One of the recommendations after the 9/11 terrorist attacks was the creation of a nationwide emergency communications network, Horowitz said.
First responders must have “ubiquitous, uninterrupted and resilient” service, he said. “Without a reliable broadband connection, first responders would not have been able to utilize this life-saving technology. And with FirstNet we are modernizing public communications.”
Part of the legislation requires improving access, and the new tower, “fills a coverage hole in Preston County,” Horowitz said. He thanked Capito for being an advocate of FirstNet in the U.S. Senate.
Capito described herself as “very passionate about connectivity.” She noted she and her staff couldn’t get cell service on part of their trip from Bridgeport to Kingwood and told about her son being unable to call after a traffic accident in Charleston.
It would have been difficult for West Virginia to improve its network alone, the senator said. Slow or no service is tied to economic development as well as the health and welfare of residents, she said, touting her Capito Connectivity plan.
Andy Feeney, president of West Virginia External and Legislative Affairs for AT&T, said FirstNet was designed by and for first responders. In West Virginia, areas were identified where capacity needed to be improved.
“First responders identified connectivity along [U.S.] Route 50 as a priority,” he said. The build up here and nationwide is ahead of schedule,” Feeney said.
Preston Office of Emergency Management/911 Assistant Director Justin Wolfe said the new tower and others in the works for southern Preston County will help the general public as well as first responders.
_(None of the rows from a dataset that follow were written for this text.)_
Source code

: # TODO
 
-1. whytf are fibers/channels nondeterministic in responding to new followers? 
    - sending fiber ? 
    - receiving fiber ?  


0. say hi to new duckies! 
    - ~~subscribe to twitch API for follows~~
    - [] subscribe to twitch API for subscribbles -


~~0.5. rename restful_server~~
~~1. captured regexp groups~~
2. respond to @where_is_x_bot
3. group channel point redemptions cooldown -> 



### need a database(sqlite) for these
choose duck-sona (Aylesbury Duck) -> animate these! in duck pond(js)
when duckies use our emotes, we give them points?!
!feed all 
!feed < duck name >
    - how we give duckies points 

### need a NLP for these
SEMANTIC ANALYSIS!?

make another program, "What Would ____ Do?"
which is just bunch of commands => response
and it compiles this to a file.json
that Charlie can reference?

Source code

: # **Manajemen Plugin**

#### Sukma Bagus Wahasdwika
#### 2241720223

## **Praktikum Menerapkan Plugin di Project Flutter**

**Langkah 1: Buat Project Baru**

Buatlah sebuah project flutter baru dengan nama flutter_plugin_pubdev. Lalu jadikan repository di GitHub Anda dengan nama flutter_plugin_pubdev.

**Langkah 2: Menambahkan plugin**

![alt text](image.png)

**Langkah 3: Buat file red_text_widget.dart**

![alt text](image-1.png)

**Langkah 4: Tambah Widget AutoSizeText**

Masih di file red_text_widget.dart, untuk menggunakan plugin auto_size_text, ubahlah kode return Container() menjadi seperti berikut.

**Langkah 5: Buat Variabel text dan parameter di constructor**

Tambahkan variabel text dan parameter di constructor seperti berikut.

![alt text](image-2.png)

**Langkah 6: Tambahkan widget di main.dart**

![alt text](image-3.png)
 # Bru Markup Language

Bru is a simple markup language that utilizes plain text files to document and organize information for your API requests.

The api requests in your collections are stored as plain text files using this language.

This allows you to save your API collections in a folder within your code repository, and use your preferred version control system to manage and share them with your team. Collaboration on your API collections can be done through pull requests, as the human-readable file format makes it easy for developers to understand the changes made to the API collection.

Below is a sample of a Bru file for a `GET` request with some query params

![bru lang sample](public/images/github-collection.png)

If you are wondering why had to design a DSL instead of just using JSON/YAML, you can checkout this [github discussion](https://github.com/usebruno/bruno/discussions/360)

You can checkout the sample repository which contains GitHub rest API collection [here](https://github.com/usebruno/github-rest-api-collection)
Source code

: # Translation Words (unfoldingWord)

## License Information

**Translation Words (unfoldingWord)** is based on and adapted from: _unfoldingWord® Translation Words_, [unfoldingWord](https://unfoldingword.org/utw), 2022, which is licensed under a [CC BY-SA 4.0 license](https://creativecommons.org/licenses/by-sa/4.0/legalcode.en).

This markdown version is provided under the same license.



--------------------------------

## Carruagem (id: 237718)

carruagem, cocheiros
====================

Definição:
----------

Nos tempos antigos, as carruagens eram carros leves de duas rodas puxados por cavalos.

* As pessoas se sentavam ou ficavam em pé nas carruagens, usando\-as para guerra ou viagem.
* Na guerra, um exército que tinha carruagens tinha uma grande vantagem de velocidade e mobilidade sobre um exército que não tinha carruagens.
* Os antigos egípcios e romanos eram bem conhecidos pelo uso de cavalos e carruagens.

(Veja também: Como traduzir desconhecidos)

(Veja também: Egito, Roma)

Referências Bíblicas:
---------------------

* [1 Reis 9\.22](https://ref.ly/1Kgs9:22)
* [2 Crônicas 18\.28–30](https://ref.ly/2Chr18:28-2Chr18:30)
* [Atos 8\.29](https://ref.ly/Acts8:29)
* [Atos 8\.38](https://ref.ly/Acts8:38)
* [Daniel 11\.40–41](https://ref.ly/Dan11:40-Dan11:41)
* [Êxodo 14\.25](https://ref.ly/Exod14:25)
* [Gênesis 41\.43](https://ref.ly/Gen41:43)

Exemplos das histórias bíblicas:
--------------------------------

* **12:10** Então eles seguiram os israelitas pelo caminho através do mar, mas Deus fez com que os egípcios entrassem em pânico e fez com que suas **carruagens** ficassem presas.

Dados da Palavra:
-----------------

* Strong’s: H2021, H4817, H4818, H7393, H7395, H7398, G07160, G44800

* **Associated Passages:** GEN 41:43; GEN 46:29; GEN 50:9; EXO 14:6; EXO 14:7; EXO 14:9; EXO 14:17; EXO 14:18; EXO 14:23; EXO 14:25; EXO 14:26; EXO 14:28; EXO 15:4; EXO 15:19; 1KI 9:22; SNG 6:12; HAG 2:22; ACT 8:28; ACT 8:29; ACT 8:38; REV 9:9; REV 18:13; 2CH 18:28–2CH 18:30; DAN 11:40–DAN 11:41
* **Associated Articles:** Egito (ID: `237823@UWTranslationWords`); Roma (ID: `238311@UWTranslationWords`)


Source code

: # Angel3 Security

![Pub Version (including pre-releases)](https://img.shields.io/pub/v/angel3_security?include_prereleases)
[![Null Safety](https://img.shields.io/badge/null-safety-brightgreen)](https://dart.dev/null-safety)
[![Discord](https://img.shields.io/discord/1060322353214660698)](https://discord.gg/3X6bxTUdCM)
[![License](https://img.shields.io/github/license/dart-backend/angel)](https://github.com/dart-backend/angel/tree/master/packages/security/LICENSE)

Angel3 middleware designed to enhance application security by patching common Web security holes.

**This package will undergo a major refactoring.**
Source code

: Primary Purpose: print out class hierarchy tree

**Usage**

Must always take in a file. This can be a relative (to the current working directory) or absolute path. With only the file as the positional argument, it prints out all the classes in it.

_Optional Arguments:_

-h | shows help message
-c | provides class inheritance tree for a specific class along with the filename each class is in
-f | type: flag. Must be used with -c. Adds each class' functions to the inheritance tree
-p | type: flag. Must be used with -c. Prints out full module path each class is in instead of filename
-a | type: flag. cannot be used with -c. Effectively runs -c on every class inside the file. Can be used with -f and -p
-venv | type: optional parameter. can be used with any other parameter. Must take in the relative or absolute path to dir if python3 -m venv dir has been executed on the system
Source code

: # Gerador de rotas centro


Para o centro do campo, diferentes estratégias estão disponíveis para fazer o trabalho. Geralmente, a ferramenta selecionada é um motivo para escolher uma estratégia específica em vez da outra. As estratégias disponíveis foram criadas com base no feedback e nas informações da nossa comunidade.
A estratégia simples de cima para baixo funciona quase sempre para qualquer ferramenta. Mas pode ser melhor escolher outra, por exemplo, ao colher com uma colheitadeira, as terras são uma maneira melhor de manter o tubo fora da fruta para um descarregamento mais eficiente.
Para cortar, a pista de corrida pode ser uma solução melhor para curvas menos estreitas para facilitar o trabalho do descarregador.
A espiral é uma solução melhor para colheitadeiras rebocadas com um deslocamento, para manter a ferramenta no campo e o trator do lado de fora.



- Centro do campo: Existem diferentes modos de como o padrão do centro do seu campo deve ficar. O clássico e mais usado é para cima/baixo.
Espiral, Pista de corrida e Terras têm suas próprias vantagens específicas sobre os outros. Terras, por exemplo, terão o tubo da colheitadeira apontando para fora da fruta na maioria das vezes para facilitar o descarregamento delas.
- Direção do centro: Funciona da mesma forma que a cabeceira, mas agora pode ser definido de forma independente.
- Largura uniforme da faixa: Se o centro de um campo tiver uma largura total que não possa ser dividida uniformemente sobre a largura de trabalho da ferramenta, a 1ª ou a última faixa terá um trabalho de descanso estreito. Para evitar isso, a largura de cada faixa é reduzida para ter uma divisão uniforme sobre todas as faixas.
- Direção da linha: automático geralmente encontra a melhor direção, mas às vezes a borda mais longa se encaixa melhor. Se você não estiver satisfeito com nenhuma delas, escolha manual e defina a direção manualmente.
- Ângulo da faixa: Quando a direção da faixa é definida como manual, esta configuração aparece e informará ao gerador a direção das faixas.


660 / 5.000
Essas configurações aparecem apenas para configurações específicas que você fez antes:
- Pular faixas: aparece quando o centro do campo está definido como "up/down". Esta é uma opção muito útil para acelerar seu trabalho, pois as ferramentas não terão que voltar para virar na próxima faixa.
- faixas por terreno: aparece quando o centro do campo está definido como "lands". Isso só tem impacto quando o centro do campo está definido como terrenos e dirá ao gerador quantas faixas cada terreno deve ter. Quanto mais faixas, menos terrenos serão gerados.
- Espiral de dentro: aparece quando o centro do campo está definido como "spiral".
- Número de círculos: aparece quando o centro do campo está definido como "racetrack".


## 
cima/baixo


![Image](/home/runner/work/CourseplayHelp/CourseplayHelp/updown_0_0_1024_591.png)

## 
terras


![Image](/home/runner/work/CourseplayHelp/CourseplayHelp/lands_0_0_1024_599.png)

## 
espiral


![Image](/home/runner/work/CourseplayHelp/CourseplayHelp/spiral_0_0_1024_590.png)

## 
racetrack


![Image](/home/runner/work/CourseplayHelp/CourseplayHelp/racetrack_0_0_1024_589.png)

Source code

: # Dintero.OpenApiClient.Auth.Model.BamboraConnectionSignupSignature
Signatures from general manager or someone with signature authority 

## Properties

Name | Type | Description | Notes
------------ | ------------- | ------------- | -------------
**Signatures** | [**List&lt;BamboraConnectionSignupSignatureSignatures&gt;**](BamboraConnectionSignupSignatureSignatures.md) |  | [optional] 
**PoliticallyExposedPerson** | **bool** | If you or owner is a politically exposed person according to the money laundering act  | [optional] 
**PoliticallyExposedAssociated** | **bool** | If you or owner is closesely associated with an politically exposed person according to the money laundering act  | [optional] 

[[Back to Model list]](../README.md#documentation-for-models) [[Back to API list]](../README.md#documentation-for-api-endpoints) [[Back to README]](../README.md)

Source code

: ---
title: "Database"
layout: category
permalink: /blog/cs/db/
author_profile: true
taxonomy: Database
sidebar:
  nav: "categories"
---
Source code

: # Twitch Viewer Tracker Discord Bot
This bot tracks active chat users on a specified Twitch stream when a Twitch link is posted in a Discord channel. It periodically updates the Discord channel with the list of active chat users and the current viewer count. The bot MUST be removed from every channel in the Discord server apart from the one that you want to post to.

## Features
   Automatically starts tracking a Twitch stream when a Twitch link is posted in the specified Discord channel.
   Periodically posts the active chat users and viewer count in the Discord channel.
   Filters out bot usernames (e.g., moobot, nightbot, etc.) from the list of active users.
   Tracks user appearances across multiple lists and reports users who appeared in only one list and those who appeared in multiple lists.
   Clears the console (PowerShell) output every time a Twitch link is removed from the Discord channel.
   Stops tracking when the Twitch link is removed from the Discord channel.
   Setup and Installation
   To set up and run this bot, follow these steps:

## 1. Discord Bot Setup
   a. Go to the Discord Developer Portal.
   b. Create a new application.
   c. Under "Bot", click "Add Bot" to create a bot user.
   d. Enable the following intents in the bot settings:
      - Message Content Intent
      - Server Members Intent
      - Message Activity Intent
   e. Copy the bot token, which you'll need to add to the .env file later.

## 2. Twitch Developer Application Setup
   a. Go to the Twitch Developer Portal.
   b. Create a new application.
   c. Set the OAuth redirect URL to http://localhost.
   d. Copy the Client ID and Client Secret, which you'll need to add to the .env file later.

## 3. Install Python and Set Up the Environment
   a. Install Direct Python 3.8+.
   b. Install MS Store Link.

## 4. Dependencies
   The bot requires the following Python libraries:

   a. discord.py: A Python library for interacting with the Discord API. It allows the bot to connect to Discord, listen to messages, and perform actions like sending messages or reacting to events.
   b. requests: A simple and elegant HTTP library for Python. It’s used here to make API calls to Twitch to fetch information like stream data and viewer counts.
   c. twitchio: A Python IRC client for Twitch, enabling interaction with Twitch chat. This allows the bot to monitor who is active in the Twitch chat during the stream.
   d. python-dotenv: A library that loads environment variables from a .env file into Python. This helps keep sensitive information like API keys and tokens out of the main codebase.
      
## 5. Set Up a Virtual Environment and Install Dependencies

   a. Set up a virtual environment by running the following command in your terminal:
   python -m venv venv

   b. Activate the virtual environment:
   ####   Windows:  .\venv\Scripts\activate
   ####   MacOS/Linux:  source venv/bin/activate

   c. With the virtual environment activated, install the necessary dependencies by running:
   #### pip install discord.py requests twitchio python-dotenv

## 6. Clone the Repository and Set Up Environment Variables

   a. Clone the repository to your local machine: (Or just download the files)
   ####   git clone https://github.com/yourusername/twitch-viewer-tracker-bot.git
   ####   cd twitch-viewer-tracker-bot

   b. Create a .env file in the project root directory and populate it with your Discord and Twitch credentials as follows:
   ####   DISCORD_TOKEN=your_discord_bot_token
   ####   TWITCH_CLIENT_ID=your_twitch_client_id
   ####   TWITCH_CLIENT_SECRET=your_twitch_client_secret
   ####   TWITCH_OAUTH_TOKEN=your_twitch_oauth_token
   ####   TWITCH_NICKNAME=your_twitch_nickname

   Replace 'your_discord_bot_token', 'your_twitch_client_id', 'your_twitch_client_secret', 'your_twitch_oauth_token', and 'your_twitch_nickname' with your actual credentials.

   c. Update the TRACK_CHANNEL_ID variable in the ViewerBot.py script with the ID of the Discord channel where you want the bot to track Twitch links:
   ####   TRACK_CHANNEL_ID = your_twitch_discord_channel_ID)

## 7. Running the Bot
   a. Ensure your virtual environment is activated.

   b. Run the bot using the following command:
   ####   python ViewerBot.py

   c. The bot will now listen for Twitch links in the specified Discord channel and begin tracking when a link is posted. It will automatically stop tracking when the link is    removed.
George Wolfe, a volunteer firefighter with the Fellowsville Volunteer Fire Department for 50 years, said the tower is needed. “We have a lot of trouble in our area, dead spots I call them,” he said at the event Wednesday.
AT&T consulted with the state on where gaps in coverage exist in West Virginia that affect public safety. The company put its entire commercial network onto the plan and will build dozens of new towers over the next five years. One year into the deployment, Preston County’s tower is one of the first being built.